RMA member Professor Katherine Butler Schofield is the 2025 recipient of the American Musicological Society’s Otto Kinkeldey Award, for her book Music and Musicians in Late Mughal India: Histories of the Ephemeral, 1748–1858 (Cambridge University Press, 2024).

The Otto Kinkeldey Award is presented annually to “honour a musicological book of exceptional merit published by a scholar who is past the early stages of their career”.

Past recipients of the award include Susan McClary, Richard Taruskin, Martha Feldman, Katharine Ellis, and last year Bettina Varwig. This is the first time since 1993 that the award has been presented for research on music outside Europe or North America.

Based on a vast, virtually unstudied archive of Indian writings alongside visual sources, Professor Schofield’s book presents the first history of music and musicians in late Mughal India c.1748–1858 and takes the lives of nine musicians as entry points into six prominent types of writing on music in Persian, Brajbhasha, Urdu and English, moving from Delhi to Lucknow, Hyderabad, Jaipur and among the British. It shows how a key Mughal cultural field responded to the political, economic and social upheaval of the transition to British rule, while addressing a central philosophical question: can we ever recapture the ephemeral experience of music once the performance is over? These rich, diverse sources shine new light on the wider historical processes of this pivotal transitional period, and provide a new history of music, musicians and their audiences during the precise period in which North Indian classical music coalesced in its modern form. 

Katherine Butler Schofield is Professor of South Asian Music and History and Head of the Department of Music at King’s College London.
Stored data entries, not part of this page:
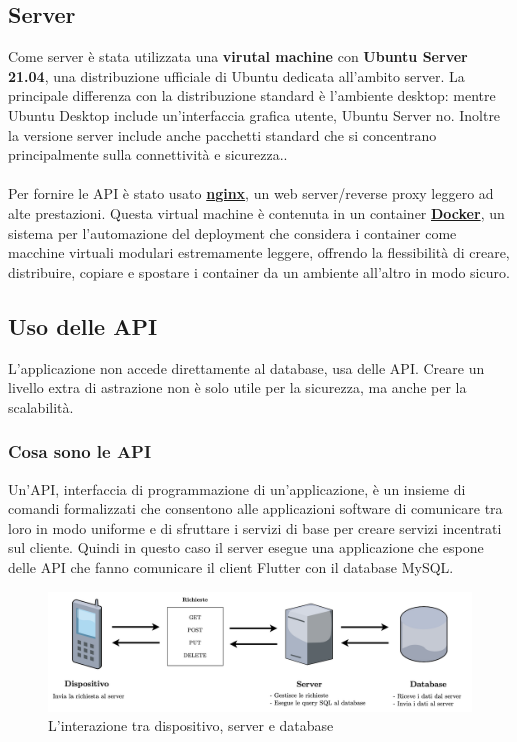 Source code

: \subsection{Server}
Come server è stata utilizzata una \textbf{virutal machine} con \textbf{Ubuntu Server 21.04}, una distribuzione ufficiale di Ubuntu dedicata all'ambito server. La principale differenza con la distribuzione standard è l'ambiente desktop: mentre Ubuntu Desktop include un'interfaccia grafica utente, Ubuntu Server no. Inoltre la versione server include anche pacchetti standard che si concentrano principalmente sulla connettività e sicurezza.\cite{ubuntu_server_guide}.\\\\Per fornire le API è stato usato \textbf{\href{https://www.nginx.com/}{nginx}}, un web server/reverse proxy leggero ad alte prestazioni. Questa virtual machine è contenuta in un container \textbf{\href{https://www.docker.com/}{Docker}}, un sistema per l'automazione del deployment che considera i container come macchine virtuali modulari estremamente leggere, offrendo la flessibilità di creare, distribuire, copiare e spostare i container da un ambiente all'altro in modo sicuro.\cite{docker_guide}

\clearpage

\subsection{Uso delle API}
L'applicazione non accede direttamente al database, usa delle API. Creare un livello extra di astrazione non è solo utile per la sicurezza, ma anche per la scalabilità. 
\subsubsection{Cosa sono le API}
Un'API, interfaccia di programmazione di un’applicazione, è un insieme di comandi formalizzati che consentono alle applicazioni software di comunicare tra loro in modo uniforme e di sfruttare i servizi di base per creare servizi incentrati sul cliente. Quindi in questo caso il server esegue una applicazione che espone delle API che fanno comunicare il client Flutter con il database MySQL. 

\begin{center}
\begin{figure}[htp]
    \centering
    \includegraphics[width=12cm]{diagrams/diagramma_backend.png}
    \caption{L'interazione tra dispositivo, server e database}
    \label{fig:interazione_backend}
\end{figure}
\end{center}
A Fellow of the Royal Asiatic and Royal Historical Societies, and a recipient of major grants from the European Research Council and the British Academy, Professor Schofield draws on Persian, Hindi, English and visual sources to tell stories about musical lives in early modern and colonial India. Her latest book, Music and Musicians in Late Mughal India: Histories of the Ephemeral, 1748–1858, was described as a “masterpiece” by William Dalrymple, is winner of the 2025 Otto Kinkeldey Award of the American Musicological Society, and was one of three finalists for the 2025 Association of American Publishers Prose Award (Music Category).